Bridging Generations highlights the crucial role of the next generation in preserving the memory of the Holocaust and carrying it forward. It highlights the power of intergenerational dialogue – of listening to those who came before us and of sharing those stories with those who come after. In doing so, we don’t just preserve memory – we connect it to the present.
Genocide doesn’t discriminate by age: infants, children, adults and the elderly have all experienced unimaginable suffering in different ways. In many cases, entire family lines were erased.
Bridging Generations invites us to honour each life – and honour those who left no family to carry their legacy – whose legacies live on not through bloodlines but through books, films and other interpretations.
Generations...

The murdered generation. The six million Jewish people murdered in the Holocaust, the non-Jewish people murdered because they were gay, disabled, Roma, Sinti or a member of another community targeted by the Nazis. We also learn and commemorate where persecution led in Cambodia, Rwanda, Bosnia and Darfur. The generation of people whose lives and voices were brutally taken away.
The first generation. Survivors themselves – those who lived through the Holocaust and other genocides in Cambodia, Rwanda, Bosnia and Darfur. A few, precious Holocaust survivors are with us still today. In addition, we can research the testimonies of those who survived the Holocaust and who died in the 1960s, 70s, 80s and more recently. This theme will encourage HMD organisers to research those who experienced and survived the Holocaust as adults but who passed away in the decades after the Holocaust.

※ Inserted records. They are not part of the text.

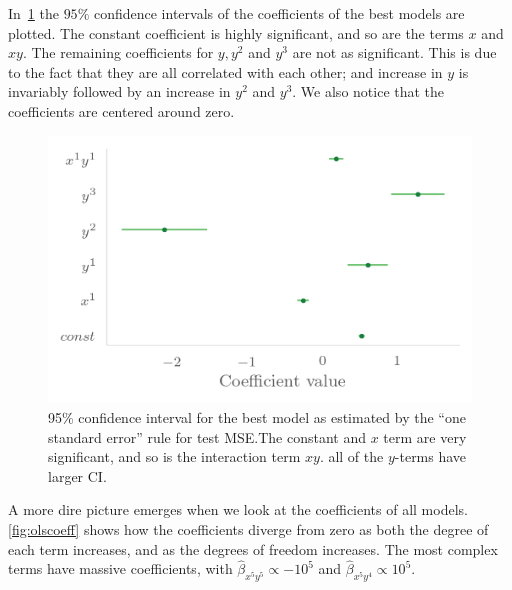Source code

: In~\cref{fig:olsci} the \(95\%\) confidence intervals of the coefficients of the
best models are plotted. The constant coefficient is highly significant, and so
are the terms \(x\) and \(xy\). The remaining coefficients for \(y, y^{2}\) and
\(y^{3}\) are not as significant. This is due to the fact that they are all
correlated with each other; and increase in \(y\) is invariably followed by an
increase in \(y^{2}\) and \(y^{3}\). We also notice that the coefficients are
centered around zero.
\begin{figure}[]
  \centering
  \includegraphics[]{figures/ols_ci.png}
  \caption{\label{fig:olsci} 95\% confidence interval for the best model as
    estimated by the ``one standard error'' rule for test MSE.\@ The constant and
    \(x\) term are very significant, and so is the interaction term \(xy\). all
    of the \(y\)-terms have larger CI.}
\end{figure}

A more dire picture emerges when we look at the coefficients of all models.
\cref{fig:olscoeff} shows how the coefficients diverge from zero as both the
degree of each term increases, and as the degrees of freedom increases. The most
complex terms have massive coefficients, with \(\hat\beta_{x^{5}y^{5}} \propto
-10^{5}\) and \(\hat\beta_{x^{5}y^{4}}\propto 10^{5}\).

The theme also includes the first-generation survivors of the more recent genocides, many of whom share their histories at HMD events each year.
The second and third generations. The children and grandchildren of survivors carry their legacy in a deeply personal way. For them, these stories are family history.
People today, of any generation, with no direct family link to the Holocaust or to recent genocides – many of whom will be organising and participating in Holocaust Memorial Day events around the country. Their role is just as vital. Through education, dialogue and a willingness to engage, we all inherit the responsibility of remembrance. Bridging Generations is about all of us. It’s about reaching across time and experience to keep memory and history alive and using them to shape a future that protects the dignity of every human being.